[[ Information shown open ]]

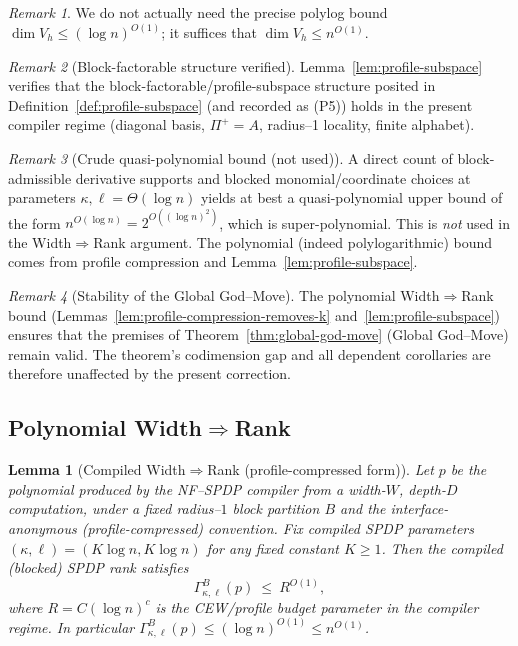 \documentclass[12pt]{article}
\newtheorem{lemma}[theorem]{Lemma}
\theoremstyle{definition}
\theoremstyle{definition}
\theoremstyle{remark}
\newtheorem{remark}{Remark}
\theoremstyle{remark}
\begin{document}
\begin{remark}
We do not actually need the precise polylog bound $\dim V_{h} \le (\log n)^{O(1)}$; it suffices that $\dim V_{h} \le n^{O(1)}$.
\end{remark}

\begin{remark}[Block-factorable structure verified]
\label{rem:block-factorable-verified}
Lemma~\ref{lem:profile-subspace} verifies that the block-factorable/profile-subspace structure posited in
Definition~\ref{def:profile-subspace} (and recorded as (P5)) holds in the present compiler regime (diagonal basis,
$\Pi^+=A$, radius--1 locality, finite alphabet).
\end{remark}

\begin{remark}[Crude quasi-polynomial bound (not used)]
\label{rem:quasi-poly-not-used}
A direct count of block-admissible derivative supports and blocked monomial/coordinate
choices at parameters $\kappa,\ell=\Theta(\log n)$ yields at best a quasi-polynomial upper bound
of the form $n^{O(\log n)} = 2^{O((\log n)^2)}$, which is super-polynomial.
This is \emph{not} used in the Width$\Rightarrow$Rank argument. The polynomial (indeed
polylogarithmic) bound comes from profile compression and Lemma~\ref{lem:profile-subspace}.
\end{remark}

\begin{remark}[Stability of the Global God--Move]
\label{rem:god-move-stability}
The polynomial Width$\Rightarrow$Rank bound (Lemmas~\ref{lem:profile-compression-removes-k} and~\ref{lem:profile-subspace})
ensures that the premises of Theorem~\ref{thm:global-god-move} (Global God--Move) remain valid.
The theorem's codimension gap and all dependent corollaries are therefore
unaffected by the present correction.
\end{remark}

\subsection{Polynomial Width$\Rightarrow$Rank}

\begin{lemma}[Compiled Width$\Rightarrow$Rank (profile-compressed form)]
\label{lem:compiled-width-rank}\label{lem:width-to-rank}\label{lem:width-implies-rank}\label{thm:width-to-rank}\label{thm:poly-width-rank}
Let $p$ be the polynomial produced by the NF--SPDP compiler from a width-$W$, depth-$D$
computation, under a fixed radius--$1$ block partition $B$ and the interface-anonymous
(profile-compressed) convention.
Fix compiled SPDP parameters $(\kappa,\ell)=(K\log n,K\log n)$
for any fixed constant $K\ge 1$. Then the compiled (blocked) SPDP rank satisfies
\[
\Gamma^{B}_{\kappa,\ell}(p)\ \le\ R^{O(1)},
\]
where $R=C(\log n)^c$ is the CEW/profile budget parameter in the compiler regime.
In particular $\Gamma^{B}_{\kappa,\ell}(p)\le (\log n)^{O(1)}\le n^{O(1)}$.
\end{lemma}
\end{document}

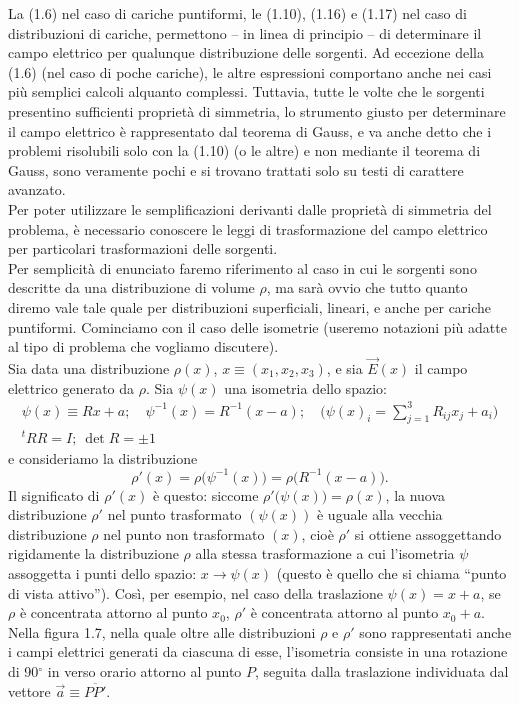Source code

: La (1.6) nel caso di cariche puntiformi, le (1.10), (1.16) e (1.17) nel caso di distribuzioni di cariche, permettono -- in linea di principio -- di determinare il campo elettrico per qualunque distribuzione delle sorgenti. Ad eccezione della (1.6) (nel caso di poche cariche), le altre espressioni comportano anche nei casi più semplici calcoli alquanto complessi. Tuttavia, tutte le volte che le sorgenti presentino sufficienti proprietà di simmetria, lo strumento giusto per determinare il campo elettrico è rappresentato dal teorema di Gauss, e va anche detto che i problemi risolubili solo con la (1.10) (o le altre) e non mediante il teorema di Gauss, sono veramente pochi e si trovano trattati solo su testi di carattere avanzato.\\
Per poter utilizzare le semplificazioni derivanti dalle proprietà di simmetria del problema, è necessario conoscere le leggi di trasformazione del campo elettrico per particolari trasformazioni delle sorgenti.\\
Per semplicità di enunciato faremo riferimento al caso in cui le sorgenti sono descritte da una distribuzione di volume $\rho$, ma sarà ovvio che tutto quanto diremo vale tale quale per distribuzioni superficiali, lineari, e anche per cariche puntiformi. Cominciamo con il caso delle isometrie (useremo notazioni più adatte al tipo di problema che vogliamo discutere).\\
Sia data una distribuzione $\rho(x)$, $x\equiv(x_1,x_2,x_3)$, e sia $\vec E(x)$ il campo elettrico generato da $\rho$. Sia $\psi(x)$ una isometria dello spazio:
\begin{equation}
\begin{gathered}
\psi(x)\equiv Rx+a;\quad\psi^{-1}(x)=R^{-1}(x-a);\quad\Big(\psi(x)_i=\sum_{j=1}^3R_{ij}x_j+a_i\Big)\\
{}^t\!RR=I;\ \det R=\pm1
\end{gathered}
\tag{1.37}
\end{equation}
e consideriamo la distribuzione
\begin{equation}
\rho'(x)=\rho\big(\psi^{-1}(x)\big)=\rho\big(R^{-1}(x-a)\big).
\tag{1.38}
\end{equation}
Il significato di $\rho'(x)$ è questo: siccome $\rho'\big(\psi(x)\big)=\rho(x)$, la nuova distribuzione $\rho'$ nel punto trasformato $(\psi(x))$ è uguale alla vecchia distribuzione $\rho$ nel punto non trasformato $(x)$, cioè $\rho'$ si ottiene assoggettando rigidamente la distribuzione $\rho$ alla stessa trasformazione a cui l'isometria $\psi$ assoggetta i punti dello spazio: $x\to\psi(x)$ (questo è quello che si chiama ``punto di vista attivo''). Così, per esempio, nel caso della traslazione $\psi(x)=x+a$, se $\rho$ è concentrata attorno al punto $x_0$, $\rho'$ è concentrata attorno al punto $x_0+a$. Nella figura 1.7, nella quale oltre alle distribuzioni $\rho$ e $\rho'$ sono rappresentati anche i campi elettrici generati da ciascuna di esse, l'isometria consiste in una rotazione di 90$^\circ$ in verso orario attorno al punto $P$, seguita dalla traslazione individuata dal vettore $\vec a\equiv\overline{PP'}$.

[[ Information shown closed ]]

* Exercise instructions
How many lines in the entries contain the string "quasi"? Give the number only.

* Your response
3